The group reported an 11.7 per cent rise in retail revenues to £363.4 million for the first quarter to March 4, with the adverse weather in the final week wiping nearly 1 per cent off its sales.
It comes after sales growth was also held back in the previous three months, when a shortage of drivers saw a slowdown to 11.6 per cent from 13.1 per cent in the third quarter.
Ocado also saw its average order size slip by 0.4 per cent or 40p to £110.45 in the most recent quarter - which included the busy Christmas period - as inflation was offset by customers buying fewer items in each shop. Average orders per week rose by 11.1 per cent to 280,000, the group added.
Chief executive Tim Steiner said: “We operated at maximum capacity for most of the quarter and were impacted by the winter storms that caused widespread disruption during the final week.
“I would like to take this opportunity to thank all my colleagues who nonetheless succeeded in delivering nearly 300,000 orders over the last week of the quarter, often in the most trying conditions.”
The group also said it was “confident” of sealing more international tie-ups after recently signing a major international partnership and its first foray into North America after reaching a deal with Canadian retailer Sobeys. It is also working with French supermarket giant Groupe Casino.
Ocado said it was on track to open its fourth and biggest distribution centre in Erith, Kent, in the middle of the year, which will be able to handle an extra 200,000 orders a week. Shares in Ocado fell more than 1 per cent after its trading update.

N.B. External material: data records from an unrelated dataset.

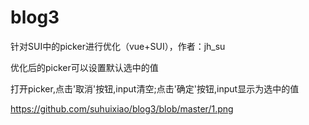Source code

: # blog3
针对SUI中的picker进行优化（vue+SUI），作者：jh_su

优化后的picker可以设置默认选中的值

打开picker,点击'取消'按钮,input清空;点击'确定'按钮,input显示为选中的值

https://github.com/suhuixiao/blog3/blob/master/1.png
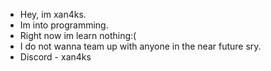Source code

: -  Hey, im xan4ks.
-  Im into programming.
-  Right now im learn nothing:(
-  I do not wanna team up with anyone in the near future sry.
-  Discord - xan4ks

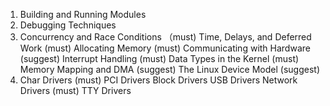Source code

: 1. Building and Running Modules
2. Debugging Techniques
3. Concurrency and Race Conditions  （must)
   Time, Delays, and Deferred Work   (must)
   Allocating Memory                 (must)
   Communicating with Hardware       (suggest)
    Interrupt Handling               (must)
    Data Types in the Kernel         (must)
    Memory Mapping and DMA           (suggest)
    The Linux Device Model           (suggest)
4. Char Drivers                      (must)
   PCI Drivers
   Block Drivers
   USB Drivers
   Network Drivers                   (must)
   TTY Drivers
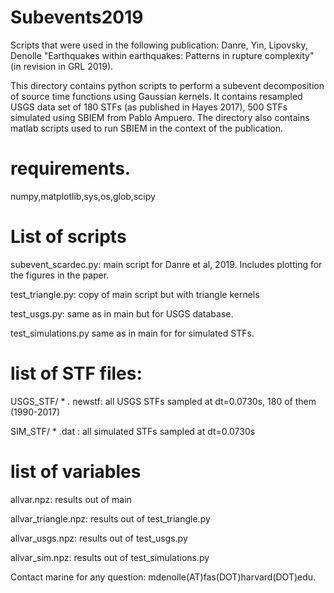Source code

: # Subevents2019


Scripts that were used in the following publication:
Danre, Yin, Lipovsky, Denolle "Earthquakes within earthquakes: Patterns in rupture complexity" (in revision in GRL 2019).

This directory contains python scripts to perform a subevent decomposition of source time functions using Gaussian kernels. It contains resampled USGS data set of 180 STFs (as published in Hayes 2017), 500 STFs simulated using SBIEM from Pablo Ampuero.
The directory also contains matlab scripts used to run SBIEM in the context of the publication.


# requirements.
numpy,matplotlib,sys,os,glob,scipy

# List of scripts

subevent_scardec.py: main script for Danre et al, 2019. Includes plotting for the figures in the paper.

test_triangle.py:       copy of main script but with triangle kernels

test_usgs.py:           same as in main but for USGS database.

test_simulations.py     same as in main for for simulated STFs.


# list of STF files:
USGS_STF/ * . newstf:  all USGS STFs sampled at dt=0.0730s, 180 of them (1990-2017)

SIM_STF/ * .dat     :  all simulated STFs sampled at dt=0.0730s


# list of variables
allvar.npz:   results out of main 

allvar_triangle.npz:  results out of test_triangle.py 

allvar_usgs.npz:    results out of test_usgs.py 

allvar_sim.npz:     results out of test_simulations.py




Contact marine for any question: mdenolle(AT)fas(DOT)harvard(DOT)edu.
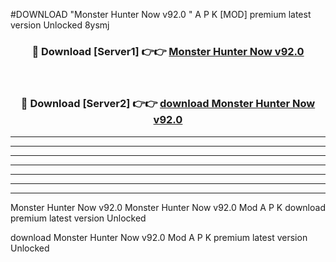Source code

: #DOWNLOAD "Monster Hunter Now v92.0 " A P K [MOD] premium latest version Unlocked 8ysmj 



<div align="center">
<h3>🔴 Download [Server1] 👉👉 <a href="https://apkdownload7.web.app/">Monster Hunter Now v92.0  </a></h3><br>

<h3>🔴 Download [Server2] 👉👉 <a href="https://apkdownload7.web.app/">download Monster Hunter Now v92.0  </a></h3>
</div>


----------------------------------------------------------

----------------------------------------------------------

----------------------------------------------------------

----------------------------------------------------------

----------------------------------------------------------

----------------------------------------------------------

----------------------------------------------------------

Monster Hunter Now v92.0 Monster Hunter Now v92.0  Mod A P K download premium latest version Unlocked

download Monster Hunter Now v92.0  Mod A P K premium latest version Unlocked


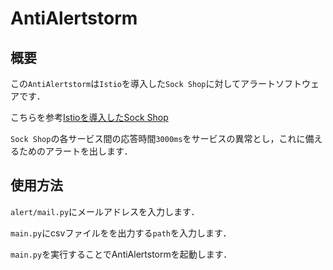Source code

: # AntiAlertstorm
## 概要
この`AntiAlertstorm`は`Istio`を導入した`Sock Shop`に対してアラートソフトウェアです．  
  
こちらを参考[Istioを導入したSock Shop](https://qiita.com/hikida621/items/ddebe34566d5fce913fc)  
  
`Sock Shop`の各サービス間の応答時間`3000ms`をサービスの異常とし，これに備えるためのアラートを出します．  
  
## 使用方法
`alert/mail.py`にメールアドレスを入力します．  
  
`main.py`にcsvファイルをを出力する`path`を入力します．  
  
`main.py`を実行することでAntiAlertstormを起動します．  
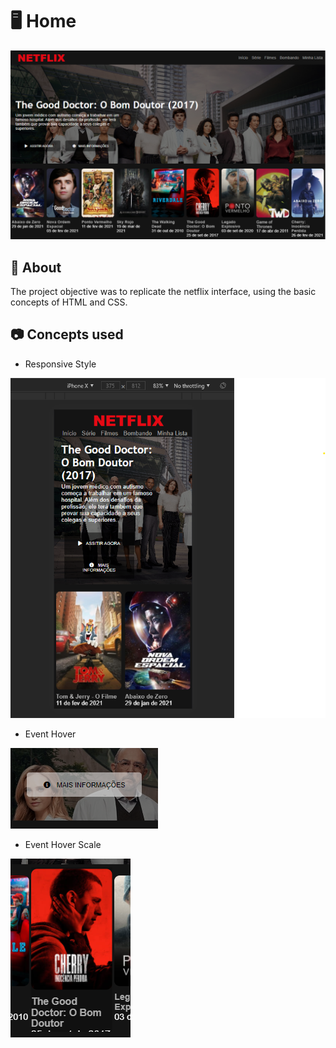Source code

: # 🖥️ Home
![Página inicial da aplicação](./docs/home.png)

## :page_facing_up: About
The project objective was to replicate the netflix interface, using the basic concepts of HTML and CSS.

## :camera: Concepts used
- Responsive Style

![Responsive Style](./docs/responsive.png)


- Event Hover

![Event Hover](./docs/hover.png)


- Event Hover Scale

![Event Hover Scale](./docs/magnify.png)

George Salmon, an equity analyst at Hargreaves Lansdown said: “The Beast from the East has done its best to freeze progress this quarter, with disruption from the cold snap seeing the group lose close to £4m in sales.
“However, there’s no getting away from the fact recent months have been transformational for the online supermarket.
“Underlying progress has been good, but it’s the signing of two agreements to licence out its technology to international retailers that has really moved the dial.
“Getting these partnerships over the line has ensured Ocado outperformed every other share in the FTSE 250 over the last 6 months, with the entire FTSE 100 also trailing in its wake.
“Looking forward, we’ll need to see more progress, and, in all likelihood, more deals.
“To maximise its chances of getting more partners to sign on the dotted line, Ocado will need to show it can get the huge distribution centre at Erith up and running smoothly, while effectively deploying the £143m raised in the recent share placing will also be a priority.”
The heavy snowfalls and strong winds caused by the “Beast from the East” brought chaos to many parts of Britain earlier this month. Two police forces declared “major incidents” as the Army was drafted in to help rescue those left trapped in their cars.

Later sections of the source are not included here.